SOURCE DATA:
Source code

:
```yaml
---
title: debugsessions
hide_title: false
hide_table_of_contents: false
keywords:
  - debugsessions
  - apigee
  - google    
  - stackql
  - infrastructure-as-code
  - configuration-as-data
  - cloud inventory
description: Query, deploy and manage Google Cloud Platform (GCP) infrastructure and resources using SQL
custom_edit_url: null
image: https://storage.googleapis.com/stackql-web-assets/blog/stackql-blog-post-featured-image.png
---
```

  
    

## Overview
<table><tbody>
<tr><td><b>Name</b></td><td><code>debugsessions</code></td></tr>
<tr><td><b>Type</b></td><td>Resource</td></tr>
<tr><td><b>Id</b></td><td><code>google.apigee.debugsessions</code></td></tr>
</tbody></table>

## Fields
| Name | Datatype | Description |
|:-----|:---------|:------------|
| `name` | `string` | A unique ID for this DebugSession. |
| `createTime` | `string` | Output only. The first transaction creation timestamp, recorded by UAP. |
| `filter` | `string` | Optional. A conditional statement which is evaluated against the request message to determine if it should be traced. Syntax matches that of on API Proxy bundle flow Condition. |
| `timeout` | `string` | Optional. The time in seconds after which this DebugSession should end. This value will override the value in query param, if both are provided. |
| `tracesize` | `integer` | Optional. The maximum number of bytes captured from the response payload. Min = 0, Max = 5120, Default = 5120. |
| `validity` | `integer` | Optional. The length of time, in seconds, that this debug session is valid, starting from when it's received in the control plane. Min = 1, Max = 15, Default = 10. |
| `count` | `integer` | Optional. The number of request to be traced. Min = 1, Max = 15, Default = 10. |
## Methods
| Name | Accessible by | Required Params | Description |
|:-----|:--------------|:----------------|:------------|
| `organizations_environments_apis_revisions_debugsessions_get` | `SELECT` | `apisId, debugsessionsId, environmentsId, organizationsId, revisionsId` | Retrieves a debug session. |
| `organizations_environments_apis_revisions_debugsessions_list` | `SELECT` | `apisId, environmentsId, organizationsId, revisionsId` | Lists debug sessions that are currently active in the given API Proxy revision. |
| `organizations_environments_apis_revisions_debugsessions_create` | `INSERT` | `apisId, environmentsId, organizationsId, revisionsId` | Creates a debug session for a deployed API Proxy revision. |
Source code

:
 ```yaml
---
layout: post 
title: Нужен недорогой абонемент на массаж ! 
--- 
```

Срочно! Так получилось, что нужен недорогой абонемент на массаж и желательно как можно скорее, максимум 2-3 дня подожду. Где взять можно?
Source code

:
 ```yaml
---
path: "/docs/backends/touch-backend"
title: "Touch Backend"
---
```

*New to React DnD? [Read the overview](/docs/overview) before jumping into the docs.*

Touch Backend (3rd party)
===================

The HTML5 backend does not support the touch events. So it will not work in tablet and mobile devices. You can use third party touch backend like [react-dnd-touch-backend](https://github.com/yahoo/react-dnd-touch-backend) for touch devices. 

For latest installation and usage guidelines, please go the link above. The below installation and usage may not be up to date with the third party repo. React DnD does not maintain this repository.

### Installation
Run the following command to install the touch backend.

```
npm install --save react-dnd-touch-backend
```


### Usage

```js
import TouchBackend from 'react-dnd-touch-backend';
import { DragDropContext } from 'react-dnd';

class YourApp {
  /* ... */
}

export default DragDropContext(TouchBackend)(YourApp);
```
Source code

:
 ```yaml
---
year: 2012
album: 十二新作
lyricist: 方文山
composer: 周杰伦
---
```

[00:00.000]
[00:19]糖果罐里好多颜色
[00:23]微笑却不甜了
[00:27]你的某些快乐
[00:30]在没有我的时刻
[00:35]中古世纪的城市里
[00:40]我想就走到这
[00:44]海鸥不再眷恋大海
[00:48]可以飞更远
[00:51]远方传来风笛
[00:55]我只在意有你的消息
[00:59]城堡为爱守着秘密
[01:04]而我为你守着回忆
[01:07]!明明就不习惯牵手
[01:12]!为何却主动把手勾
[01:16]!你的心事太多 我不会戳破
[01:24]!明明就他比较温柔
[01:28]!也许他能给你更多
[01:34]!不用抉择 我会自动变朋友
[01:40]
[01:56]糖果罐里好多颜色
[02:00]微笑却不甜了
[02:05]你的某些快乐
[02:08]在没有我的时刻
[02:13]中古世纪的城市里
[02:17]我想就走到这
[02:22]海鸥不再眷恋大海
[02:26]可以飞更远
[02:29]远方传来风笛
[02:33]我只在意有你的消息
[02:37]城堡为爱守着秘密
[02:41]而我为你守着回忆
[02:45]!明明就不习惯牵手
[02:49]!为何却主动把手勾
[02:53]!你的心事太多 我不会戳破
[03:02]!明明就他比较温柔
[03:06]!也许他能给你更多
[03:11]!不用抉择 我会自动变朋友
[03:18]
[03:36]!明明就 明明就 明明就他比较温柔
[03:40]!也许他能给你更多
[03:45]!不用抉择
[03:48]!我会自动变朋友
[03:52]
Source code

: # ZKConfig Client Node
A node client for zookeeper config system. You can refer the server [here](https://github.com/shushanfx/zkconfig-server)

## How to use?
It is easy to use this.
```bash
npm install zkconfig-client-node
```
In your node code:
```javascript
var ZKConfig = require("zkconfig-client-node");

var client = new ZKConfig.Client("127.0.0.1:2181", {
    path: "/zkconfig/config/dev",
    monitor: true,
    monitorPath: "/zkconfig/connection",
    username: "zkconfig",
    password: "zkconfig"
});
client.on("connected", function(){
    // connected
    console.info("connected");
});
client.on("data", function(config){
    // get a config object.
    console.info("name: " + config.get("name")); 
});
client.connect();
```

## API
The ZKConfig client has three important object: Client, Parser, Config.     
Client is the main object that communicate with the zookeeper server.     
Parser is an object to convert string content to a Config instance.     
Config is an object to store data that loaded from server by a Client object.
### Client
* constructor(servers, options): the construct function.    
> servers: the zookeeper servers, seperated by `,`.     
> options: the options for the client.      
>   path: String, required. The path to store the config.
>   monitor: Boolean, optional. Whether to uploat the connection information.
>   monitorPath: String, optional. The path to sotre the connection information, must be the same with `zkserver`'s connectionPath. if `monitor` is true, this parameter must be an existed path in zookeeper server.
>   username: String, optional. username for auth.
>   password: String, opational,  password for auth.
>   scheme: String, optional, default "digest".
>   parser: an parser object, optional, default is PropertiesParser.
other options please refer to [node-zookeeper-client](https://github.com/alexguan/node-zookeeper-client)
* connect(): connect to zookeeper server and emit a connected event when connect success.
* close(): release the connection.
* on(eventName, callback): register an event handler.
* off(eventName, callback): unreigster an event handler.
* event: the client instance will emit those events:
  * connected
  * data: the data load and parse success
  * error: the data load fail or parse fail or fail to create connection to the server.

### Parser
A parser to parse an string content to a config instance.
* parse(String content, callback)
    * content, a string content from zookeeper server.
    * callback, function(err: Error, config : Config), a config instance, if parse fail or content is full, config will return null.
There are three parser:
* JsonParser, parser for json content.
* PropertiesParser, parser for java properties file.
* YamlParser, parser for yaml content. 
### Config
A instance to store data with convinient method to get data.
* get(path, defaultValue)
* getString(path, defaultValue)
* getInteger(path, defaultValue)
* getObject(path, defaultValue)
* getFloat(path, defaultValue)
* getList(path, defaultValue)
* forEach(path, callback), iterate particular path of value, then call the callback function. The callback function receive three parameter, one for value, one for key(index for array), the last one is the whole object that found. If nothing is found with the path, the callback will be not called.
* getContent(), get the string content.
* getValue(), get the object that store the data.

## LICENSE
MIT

EXERCISE DETAILS:
Restate all of the data above. Match it word for word.

RESULT OF THIS TASK:
Source code

:
```yaml
---
title: debugsessions
hide_title: false
hide_table_of_contents: false
keywords:
  - debugsessions
  - apigee
  - google    
  - stackql
  - infrastructure-as-code
  - configuration-as-data
  - cloud inventory
description: Query, deploy and manage Google Cloud Platform (GCP) infrastructure and resources using SQL
custom_edit_url: null
image: https://storage.googleapis.com/stackql-web-assets/blog/stackql-blog-post-featured-image.png
---
```

  
    

## Overview
<table><tbody>
<tr><td><b>Name</b></td><td><code>debugsessions</code></td></tr>
<tr><td><b>Type</b></td><td>Resource</td></tr>
<tr><td><b>Id</b></td><td><code>google.apigee.debugsessions</code></td></tr>
</tbody></table>

## Fields
| Name | Datatype | Description |
|:-----|:---------|:------------|
| `name` | `string` | A unique ID for this DebugSession. |
| `createTime` | `string` | Output only. The first transaction creation timestamp, recorded by UAP. |
| `filter` | `string` | Optional. A conditional statement which is evaluated against the request message to determine if it should be traced. Syntax matches that of on API Proxy bundle flow Condition. |
| `timeout` | `string` | Optional. The time in seconds after which this DebugSession should end. This value will override the value in query param, if both are provided. |
| `tracesize` | `integer` | Optional. The maximum number of bytes captured from the response payload. Min = 0, Max = 5120, Default = 5120. |
| `validity` | `integer` | Optional. The length of time, in seconds, that this debug session is valid, starting from when it's received in the control plane. Min = 1, Max = 15, Default = 10. |
| `count` | `integer` | Optional. The number of request to be traced. Min = 1, Max = 15, Default = 10. |
## Methods
| Name | Accessible by | Required Params | Description |
|:-----|:--------------|:----------------|:------------|
| `organizations_environments_apis_revisions_debugsessions_get` | `SELECT` | `apisId, debugsessionsId, environmentsId, organizationsId, revisionsId` | Retrieves a debug session. |
| `organizations_environments_apis_revisions_debugsessions_list` | `SELECT` | `apisId, environmentsId, organizationsId, revisionsId` | Lists debug sessions that are currently active in the given API Proxy revision. |
| `organizations_environments_apis_revisions_debugsessions_create` | `INSERT` | `apisId, environmentsId, organizationsId, revisionsId` | Creates a debug session for a deployed API Proxy revision. |
Source code

:
 ```yaml
---
layout: post 
title: Нужен недорогой абонемент на массаж ! 
--- 
```

Срочно! Так получилось, что нужен недорогой абонемент на массаж и желательно как можно скорее, максимум 2-3 дня подожду. Где взять можно?
Source code

:
 ```yaml
---
path: "/docs/backends/touch-backend"
title: "Touch Backend"
---
```

*New to React DnD? [Read the overview](/docs/overview) before jumping into the docs.*

Touch Backend (3rd party)
===================

The HTML5 backend does not support the touch events. So it will not work in tablet and mobile devices. You can use third party touch backend like [react-dnd-touch-backend](https://github.com/yahoo/react-dnd-touch-backend) for touch devices. 

For latest installation and usage guidelines, please go the link above. The below installation and usage may not be up to date with the third party repo. React DnD does not maintain this repository.

### Installation
Run the following command to install the touch backend.

```
npm install --save react-dnd-touch-backend
```


### Usage

```js
import TouchBackend from 'react-dnd-touch-backend';
import { DragDropContext } from 'react-dnd';

class YourApp {
  /* ... */
}

export default DragDropContext(TouchBackend)(YourApp);
```
Source code

:
 ```yaml
---
year: 2012
album: 十二新作
lyricist: 方文山
composer: 周杰伦
---
```

[00:00.000]
[00:19]糖果罐里好多颜色
[00:23]微笑却不甜了
[00:27]你的某些快乐
[00:30]在没有我的时刻
[00:35]中古世纪的城市里
[00:40]我想就走到这
[00:44]海鸥不再眷恋大海
[00:48]可以飞更远
[00:51]远方传来风笛
[00:55]我只在意有你的消息
[00:59]城堡为爱守着秘密
[01:04]而我为你守着回忆
[01:07]!明明就不习惯牵手
[01:12]!为何却主动把手勾
[01:16]!你的心事太多 我不会戳破
[01:24]!明明就他比较温柔
[01:28]!也许他能给你更多
[01:34]!不用抉择 我会自动变朋友
[01:40]
[01:56]糖果罐里好多颜色
[02:00]微笑却不甜了
[02:05]你的某些快乐
[02:08]在没有我的时刻
[02:13]中古世纪的城市里
[02:17]我想就走到这
[02:22]海鸥不再眷恋大海
[02:26]可以飞更远
[02:29]远方传来风笛
[02:33]我只在意有你的消息
[02:37]城堡为爱守着秘密
[02:41]而我为你守着回忆
[02:45]!明明就不习惯牵手
[02:49]!为何却主动把手勾
[02:53]!你的心事太多 我不会戳破
[03:02]!明明就他比较温柔
[03:06]!也许他能给你更多
[03:11]!不用抉择 我会自动变朋友
[03:18]
[03:36]!明明就 明明就 明明就他比较温柔
[03:40]!也许他能给你更多
[03:45]!不用抉择
[03:48]!我会自动变朋友
[03:52]
Source code

: # ZKConfig Client Node
A node client for zookeeper config system. You can refer the server [here](https://github.com/shushanfx/zkconfig-server)

## How to use?
It is easy to use this.
```bash
npm install zkconfig-client-node
```
In your node code:
```javascript
var ZKConfig = require("zkconfig-client-node");

var client = new ZKConfig.Client("127.0.0.1:2181", {
    path: "/zkconfig/config/dev",
    monitor: true,
    monitorPath: "/zkconfig/connection",
    username: "zkconfig",
    password: "zkconfig"
});
client.on("connected", function(){
    // connected
    console.info("connected");
});
client.on("data", function(config){
    // get a config object.
    console.info("name: " + config.get("name")); 
});
client.connect();
```

## API
The ZKConfig client has three important object: Client, Parser, Config.     
Client is the main object that communicate with the zookeeper server.     
Parser is an object to convert string content to a Config instance.     
Config is an object to store data that loaded from server by a Client object.
### Client
* constructor(servers, options): the construct function.    
> servers: the zookeeper servers, seperated by `,`.     
> options: the options for the client.      
>   path: String, required. The path to store the config.
>   monitor: Boolean, optional. Whether to uploat the connection information.
>   monitorPath: String, optional. The path to sotre the connection information, must be the same with `zkserver`'s connectionPath. if `monitor` is true, this parameter must be an existed path in zookeeper server.
>   username: String, optional. username for auth.
>   password: String, opational,  password for auth.
>   scheme: String, optional, default "digest".
>   parser: an parser object, optional, default is PropertiesParser.
other options please refer to [node-zookeeper-client](https://github.com/alexguan/node-zookeeper-client)
* connect(): connect to zookeeper server and emit a connected event when connect success.
* close(): release the connection.
* on(eventName, callback): register an event handler.
* off(eventName, callback): unreigster an event handler.
* event: the client instance will emit those events:
  * connected
  * data: the data load and parse success
  * error: the data load fail or parse fail or fail to create connection to the server.

### Parser
A parser to parse an string content to a config instance.
* parse(String content, callback)
    * content, a string content from zookeeper server.
    * callback, function(err: Error, config : Config), a config instance, if parse fail or content is full, config will return null.
There are three parser:
* JsonParser, parser for json content.
* PropertiesParser, parser for java properties file.
* YamlParser, parser for yaml content. 
### Config
A instance to store data with convinient method to get data.
* get(path, defaultValue)
* getString(path, defaultValue)
* getInteger(path, defaultValue)
* getObject(path, defaultValue)
* getFloat(path, defaultValue)
* getList(path, defaultValue)
* forEach(path, callback), iterate particular path of value, then call the callback function. The callback function receive three parameter, one for value, one for key(index for array), the last one is the whole object that found. If nothing is found with the path, the callback will be not called.
* getContent(), get the string content.
* getValue(), get the object that store the data.

## LICENSE
MIT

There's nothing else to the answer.